▸ TASK PROMPT: Your answer must match the entries below word for word.

▸ Dataset excerpts:
========================================================================

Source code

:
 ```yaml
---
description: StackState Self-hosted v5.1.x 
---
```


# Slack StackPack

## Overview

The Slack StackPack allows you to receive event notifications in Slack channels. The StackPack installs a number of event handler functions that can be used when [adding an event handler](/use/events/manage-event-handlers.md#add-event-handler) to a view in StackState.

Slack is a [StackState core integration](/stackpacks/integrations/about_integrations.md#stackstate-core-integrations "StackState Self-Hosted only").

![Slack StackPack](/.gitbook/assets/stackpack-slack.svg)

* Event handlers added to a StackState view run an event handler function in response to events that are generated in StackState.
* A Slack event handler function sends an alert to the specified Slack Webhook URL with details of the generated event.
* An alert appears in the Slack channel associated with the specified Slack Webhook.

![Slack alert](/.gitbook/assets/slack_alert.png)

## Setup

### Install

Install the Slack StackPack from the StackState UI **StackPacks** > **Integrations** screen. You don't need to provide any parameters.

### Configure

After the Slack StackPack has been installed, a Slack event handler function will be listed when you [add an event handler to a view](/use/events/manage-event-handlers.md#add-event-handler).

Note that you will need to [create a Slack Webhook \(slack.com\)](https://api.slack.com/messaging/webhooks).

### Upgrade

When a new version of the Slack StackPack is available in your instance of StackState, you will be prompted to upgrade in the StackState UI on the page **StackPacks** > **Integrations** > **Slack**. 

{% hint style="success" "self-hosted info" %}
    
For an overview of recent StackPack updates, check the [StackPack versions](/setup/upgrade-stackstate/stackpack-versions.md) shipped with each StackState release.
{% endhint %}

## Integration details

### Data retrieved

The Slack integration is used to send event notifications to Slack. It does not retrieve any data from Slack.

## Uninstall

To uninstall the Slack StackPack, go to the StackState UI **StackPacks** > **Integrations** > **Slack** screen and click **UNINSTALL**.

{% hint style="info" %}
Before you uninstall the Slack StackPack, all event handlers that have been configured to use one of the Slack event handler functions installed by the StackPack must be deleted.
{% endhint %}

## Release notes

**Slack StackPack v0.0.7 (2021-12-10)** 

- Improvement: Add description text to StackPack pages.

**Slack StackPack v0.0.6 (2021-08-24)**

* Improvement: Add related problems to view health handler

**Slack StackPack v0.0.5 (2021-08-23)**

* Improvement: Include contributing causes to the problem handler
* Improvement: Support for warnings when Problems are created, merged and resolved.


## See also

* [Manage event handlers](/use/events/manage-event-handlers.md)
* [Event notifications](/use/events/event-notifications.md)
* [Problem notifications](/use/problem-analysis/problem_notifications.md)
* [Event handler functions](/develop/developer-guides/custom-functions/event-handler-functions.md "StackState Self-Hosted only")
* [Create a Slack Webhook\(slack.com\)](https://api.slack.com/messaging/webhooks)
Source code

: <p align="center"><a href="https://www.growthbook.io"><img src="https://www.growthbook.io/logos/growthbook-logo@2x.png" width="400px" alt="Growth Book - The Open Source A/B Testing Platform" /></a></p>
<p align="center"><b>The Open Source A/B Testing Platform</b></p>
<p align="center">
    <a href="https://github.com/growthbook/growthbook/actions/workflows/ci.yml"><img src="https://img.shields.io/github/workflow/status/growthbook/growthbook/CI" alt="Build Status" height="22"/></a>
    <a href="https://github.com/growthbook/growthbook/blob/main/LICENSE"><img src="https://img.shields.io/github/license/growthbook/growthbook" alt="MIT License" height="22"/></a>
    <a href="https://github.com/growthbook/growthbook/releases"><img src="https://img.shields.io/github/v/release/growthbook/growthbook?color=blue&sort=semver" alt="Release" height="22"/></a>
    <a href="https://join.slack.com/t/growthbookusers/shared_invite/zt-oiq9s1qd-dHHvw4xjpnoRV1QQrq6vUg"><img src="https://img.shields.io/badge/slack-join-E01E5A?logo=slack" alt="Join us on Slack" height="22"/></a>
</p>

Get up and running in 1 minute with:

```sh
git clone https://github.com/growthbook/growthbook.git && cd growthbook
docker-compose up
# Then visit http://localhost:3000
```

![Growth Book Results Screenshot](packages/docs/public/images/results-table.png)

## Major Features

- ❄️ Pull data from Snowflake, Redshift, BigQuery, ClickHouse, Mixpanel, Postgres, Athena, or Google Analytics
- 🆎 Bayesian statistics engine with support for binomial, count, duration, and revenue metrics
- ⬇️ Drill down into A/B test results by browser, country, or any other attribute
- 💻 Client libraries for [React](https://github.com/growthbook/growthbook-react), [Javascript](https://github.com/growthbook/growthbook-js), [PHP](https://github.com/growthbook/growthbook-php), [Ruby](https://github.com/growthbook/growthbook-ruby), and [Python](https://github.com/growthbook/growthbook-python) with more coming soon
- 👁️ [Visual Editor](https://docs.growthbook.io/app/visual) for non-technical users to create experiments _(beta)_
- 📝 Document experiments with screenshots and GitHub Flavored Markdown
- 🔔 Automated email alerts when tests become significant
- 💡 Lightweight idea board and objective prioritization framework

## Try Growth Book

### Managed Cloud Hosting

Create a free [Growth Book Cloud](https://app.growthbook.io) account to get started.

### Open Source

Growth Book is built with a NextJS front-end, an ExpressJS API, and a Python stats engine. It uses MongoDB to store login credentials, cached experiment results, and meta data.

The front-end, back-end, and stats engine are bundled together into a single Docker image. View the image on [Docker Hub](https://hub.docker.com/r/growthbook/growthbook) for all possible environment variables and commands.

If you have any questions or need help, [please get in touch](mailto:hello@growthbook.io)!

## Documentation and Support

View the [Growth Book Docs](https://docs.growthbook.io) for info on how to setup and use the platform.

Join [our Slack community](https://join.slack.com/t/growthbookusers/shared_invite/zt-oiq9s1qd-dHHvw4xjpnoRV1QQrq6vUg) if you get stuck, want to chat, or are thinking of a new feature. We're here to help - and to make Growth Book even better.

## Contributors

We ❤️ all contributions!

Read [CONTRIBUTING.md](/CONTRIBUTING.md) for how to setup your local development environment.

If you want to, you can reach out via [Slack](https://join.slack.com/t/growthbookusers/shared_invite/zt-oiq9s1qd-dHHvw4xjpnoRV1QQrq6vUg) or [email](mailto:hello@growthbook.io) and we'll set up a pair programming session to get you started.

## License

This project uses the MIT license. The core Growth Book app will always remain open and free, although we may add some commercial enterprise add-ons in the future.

========================================================================

▸ RESPONSE:
Source code

:
 ```yaml
---
description: StackState Self-hosted v5.1.x 
---
```


# Slack StackPack

## Overview

The Slack StackPack allows you to receive event notifications in Slack channels. The StackPack installs a number of event handler functions that can be used when [adding an event handler](/use/events/manage-event-handlers.md#add-event-handler) to a view in StackState.

Slack is a [StackState core integration](/stackpacks/integrations/about_integrations.md#stackstate-core-integrations "StackState Self-Hosted only").

![Slack StackPack](/.gitbook/assets/stackpack-slack.svg)

* Event handlers added to a StackState view run an event handler function in response to events that are generated in StackState.
* A Slack event handler function sends an alert to the specified Slack Webhook URL with details of the generated event.
* An alert appears in the Slack channel associated with the specified Slack Webhook.

![Slack alert](/.gitbook/assets/slack_alert.png)

## Setup

### Install

Install the Slack StackPack from the StackState UI **StackPacks** > **Integrations** screen. You don't need to provide any parameters.

### Configure

After the Slack StackPack has been installed, a Slack event handler function will be listed when you [add an event handler to a view](/use/events/manage-event-handlers.md#add-event-handler).

Note that you will need to [create a Slack Webhook \(slack.com\)](https://api.slack.com/messaging/webhooks).

### Upgrade

When a new version of the Slack StackPack is available in your instance of StackState, you will be prompted to upgrade in the StackState UI on the page **StackPacks** > **Integrations** > **Slack**. 

{% hint style="success" "self-hosted info" %}
    
For an overview of recent StackPack updates, check the [StackPack versions](/setup/upgrade-stackstate/stackpack-versions.md) shipped with each StackState release.
{% endhint %}

## Integration details

### Data retrieved

The Slack integration is used to send event notifications to Slack. It does not retrieve any data from Slack.

## Uninstall

To uninstall the Slack StackPack, go to the StackState UI **StackPacks** > **Integrations** > **Slack** screen and click **UNINSTALL**.

{% hint style="info" %}
Before you uninstall the Slack StackPack, all event handlers that have been configured to use one of the Slack event handler functions installed by the StackPack must be deleted.
{% endhint %}

## Release notes

**Slack StackPack v0.0.7 (2021-12-10)** 

- Improvement: Add description text to StackPack pages.

**Slack StackPack v0.0.6 (2021-08-24)**

* Improvement: Add related problems to view health handler

**Slack StackPack v0.0.5 (2021-08-23)**

* Improvement: Include contributing causes to the problem handler
* Improvement: Support for warnings when Problems are created, merged and resolved.


## See also

* [Manage event handlers](/use/events/manage-event-handlers.md)
* [Event notifications](/use/events/event-notifications.md)
* [Problem notifications](/use/problem-analysis/problem_notifications.md)
* [Event handler functions](/develop/developer-guides/custom-functions/event-handler-functions.md "StackState Self-Hosted only")
* [Create a Slack Webhook\(slack.com\)](https://api.slack.com/messaging/webhooks)
Source code

: <p align="center"><a href="https://www.growthbook.io"><img src="https://www.growthbook.io/logos/growthbook-logo@2x.png" width="400px" alt="Growth Book - The Open Source A/B Testing Platform" /></a></p>
<p align="center"><b>The Open Source A/B Testing Platform</b></p>
<p align="center">
    <a href="https://github.com/growthbook/growthbook/actions/workflows/ci.yml"><img src="https://img.shields.io/github/workflow/status/growthbook/growthbook/CI" alt="Build Status" height="22"/></a>
    <a href="https://github.com/growthbook/growthbook/blob/main/LICENSE"><img src="https://img.shields.io/github/license/growthbook/growthbook" alt="MIT License" height="22"/></a>
    <a href="https://github.com/growthbook/growthbook/releases"><img src="https://img.shields.io/github/v/release/growthbook/growthbook?color=blue&sort=semver" alt="Release" height="22"/></a>
    <a href="https://join.slack.com/t/growthbookusers/shared_invite/zt-oiq9s1qd-dHHvw4xjpnoRV1QQrq6vUg"><img src="https://img.shields.io/badge/slack-join-E01E5A?logo=slack" alt="Join us on Slack" height="22"/></a>
</p>

Get up and running in 1 minute with:

```sh
git clone https://github.com/growthbook/growthbook.git && cd growthbook
docker-compose up
# Then visit http://localhost:3000
```

![Growth Book Results Screenshot](packages/docs/public/images/results-table.png)

## Major Features

- ❄️ Pull data from Snowflake, Redshift, BigQuery, ClickHouse, Mixpanel, Postgres, Athena, or Google Analytics
- 🆎 Bayesian statistics engine with support for binomial, count, duration, and revenue metrics
- ⬇️ Drill down into A/B test results by browser, country, or any other attribute
- 💻 Client libraries for [React](https://github.com/growthbook/growthbook-react), [Javascript](https://github.com/growthbook/growthbook-js), [PHP](https://github.com/growthbook/growthbook-php), [Ruby](https://github.com/growthbook/growthbook-ruby), and [Python](https://github.com/growthbook/growthbook-python) with more coming soon
- 👁️ [Visual Editor](https://docs.growthbook.io/app/visual) for non-technical users to create experiments _(beta)_
- 📝 Document experiments with screenshots and GitHub Flavored Markdown
- 🔔 Automated email alerts when tests become significant
- 💡 Lightweight idea board and objective prioritization framework

## Try Growth Book

### Managed Cloud Hosting

Create a free [Growth Book Cloud](https://app.growthbook.io) account to get started.

### Open Source

Growth Book is built with a NextJS front-end, an ExpressJS API, and a Python stats engine. It uses MongoDB to store login credentials, cached experiment results, and meta data.

The front-end, back-end, and stats engine are bundled together into a single Docker image. View the image on [Docker Hub](https://hub.docker.com/r/growthbook/growthbook) for all possible environment variables and commands.

If you have any questions or need help, [please get in touch](mailto:hello@growthbook.io)!

## Documentation and Support

View the [Growth Book Docs](https://docs.growthbook.io) for info on how to setup and use the platform.

Join [our Slack community](https://join.slack.com/t/growthbookusers/shared_invite/zt-oiq9s1qd-dHHvw4xjpnoRV1QQrq6vUg) if you get stuck, want to chat, or are thinking of a new feature. We're here to help - and to make Growth Book even better.

## Contributors

We ❤️ all contributions!

Read [CONTRIBUTING.md](/CONTRIBUTING.md) for how to setup your local development environment.

If you want to, you can reach out via [Slack](https://join.slack.com/t/growthbookusers/shared_invite/zt-oiq9s1qd-dHHvw4xjpnoRV1QQrq6vUg) or [email](mailto:hello@growthbook.io) and we'll set up a pair programming session to get you started.

## License

This project uses the MIT license. The core Growth Book app will always remain open and free, although we may add some commercial enterprise add-ons in the future.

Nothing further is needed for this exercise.